[Required action]: Copy out each line below in which the string "Permite" appears.
Exercise data START
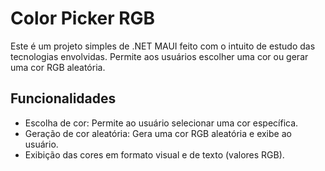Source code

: # Color Picker RGB

Este é um projeto simples de .NET MAUI feito com o intuito de estudo das tecnologias envolvidas. Permite aos usuários escolher uma cor ou gerar uma cor RGB aleatória.

## Funcionalidades

- Escolha de cor: Permite ao usuário selecionar uma cor específica.
- Geração de cor aleatória: Gera uma cor RGB aleatória e exibe ao usuário.
- Exibição das cores em formato visual e de texto (valores RGB).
Exercise data END
[Solution for this problem]:
Este é um projeto simples de .NET MAUI feito com o intuito de estudo das tecnologias envolvidas. Permite aos usuários escolher uma cor ou gerar uma cor RGB aleatória.
- Escolha de cor: Permite ao usuário selecionar uma cor específica.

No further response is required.